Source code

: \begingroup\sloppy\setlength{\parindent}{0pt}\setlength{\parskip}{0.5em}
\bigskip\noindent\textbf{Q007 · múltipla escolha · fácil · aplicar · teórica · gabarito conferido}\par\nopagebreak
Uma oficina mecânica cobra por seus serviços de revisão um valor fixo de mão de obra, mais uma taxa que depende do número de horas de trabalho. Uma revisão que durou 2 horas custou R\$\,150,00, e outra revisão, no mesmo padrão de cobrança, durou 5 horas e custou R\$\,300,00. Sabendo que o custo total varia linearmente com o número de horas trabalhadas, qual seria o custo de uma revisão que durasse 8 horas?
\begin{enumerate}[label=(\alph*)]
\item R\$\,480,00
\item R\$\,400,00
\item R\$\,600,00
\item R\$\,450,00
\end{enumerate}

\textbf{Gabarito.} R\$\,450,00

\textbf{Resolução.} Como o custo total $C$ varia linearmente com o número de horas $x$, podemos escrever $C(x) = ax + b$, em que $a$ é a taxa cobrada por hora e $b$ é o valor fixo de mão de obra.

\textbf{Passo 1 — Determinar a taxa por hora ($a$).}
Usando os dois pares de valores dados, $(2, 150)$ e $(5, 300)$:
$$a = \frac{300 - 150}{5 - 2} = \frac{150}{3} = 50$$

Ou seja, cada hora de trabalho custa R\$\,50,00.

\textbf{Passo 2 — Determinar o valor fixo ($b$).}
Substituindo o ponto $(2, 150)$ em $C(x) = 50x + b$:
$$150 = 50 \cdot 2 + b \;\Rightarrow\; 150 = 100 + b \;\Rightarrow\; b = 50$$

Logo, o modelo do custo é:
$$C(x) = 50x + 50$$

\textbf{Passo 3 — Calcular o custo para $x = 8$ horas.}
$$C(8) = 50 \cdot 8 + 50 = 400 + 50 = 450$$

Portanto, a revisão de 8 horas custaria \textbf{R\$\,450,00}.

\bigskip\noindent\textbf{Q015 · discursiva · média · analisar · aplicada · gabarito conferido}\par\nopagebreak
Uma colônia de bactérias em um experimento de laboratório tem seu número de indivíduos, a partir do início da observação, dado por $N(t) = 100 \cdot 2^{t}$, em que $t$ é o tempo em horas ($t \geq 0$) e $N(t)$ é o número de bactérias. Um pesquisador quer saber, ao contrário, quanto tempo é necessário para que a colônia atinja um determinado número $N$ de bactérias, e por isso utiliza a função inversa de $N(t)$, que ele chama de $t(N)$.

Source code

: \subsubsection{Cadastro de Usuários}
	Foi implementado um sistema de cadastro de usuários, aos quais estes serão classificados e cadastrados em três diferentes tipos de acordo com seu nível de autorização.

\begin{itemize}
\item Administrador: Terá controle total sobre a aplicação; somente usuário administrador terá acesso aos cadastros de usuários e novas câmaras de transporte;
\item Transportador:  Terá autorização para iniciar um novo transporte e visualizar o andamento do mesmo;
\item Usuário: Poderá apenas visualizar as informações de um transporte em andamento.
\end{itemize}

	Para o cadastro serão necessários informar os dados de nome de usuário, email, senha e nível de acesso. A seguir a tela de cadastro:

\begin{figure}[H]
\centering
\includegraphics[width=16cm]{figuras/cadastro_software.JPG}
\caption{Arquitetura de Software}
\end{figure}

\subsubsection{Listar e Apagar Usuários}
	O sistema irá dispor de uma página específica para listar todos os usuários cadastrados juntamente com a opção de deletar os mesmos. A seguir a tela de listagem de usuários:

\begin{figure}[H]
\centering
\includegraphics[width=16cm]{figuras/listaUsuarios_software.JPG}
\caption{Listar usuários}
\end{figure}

[Directions for this task] The lines to retype, exactly and only, run from the first line of the material through the line with "1 — Determinar".

[Result for this exercise]
Source code

: \begingroup\sloppy\setlength{\parindent}{0pt}\setlength{\parskip}{0.5em}
\bigskip\noindent\textbf{Q007 · múltipla escolha · fácil · aplicar · teórica · gabarito conferido}\par\nopagebreak
Uma oficina mecânica cobra por seus serviços de revisão um valor fixo de mão de obra, mais uma taxa que depende do número de horas de trabalho. Uma revisão que durou 2 horas custou R\$\,150,00, e outra revisão, no mesmo padrão de cobrança, durou 5 horas e custou R\$\,300,00. Sabendo que o custo total varia linearmente com o número de horas trabalhadas, qual seria o custo de uma revisão que durasse 8 horas?
\begin{enumerate}[label=(\alph*)]
\item R\$\,480,00
\item R\$\,400,00
\item R\$\,600,00
\item R\$\,450,00
\end{enumerate}

\textbf{Gabarito.} R\$\,450,00

\textbf{Resolução.} Como o custo total $C$ varia linearmente com o número de horas $x$, podemos escrever $C(x) = ax + b$, em que $a$ é a taxa cobrada por hora e $b$ é o valor fixo de mão de obra.

\textbf{Passo 1 — Determinar a taxa por hora ($a$).}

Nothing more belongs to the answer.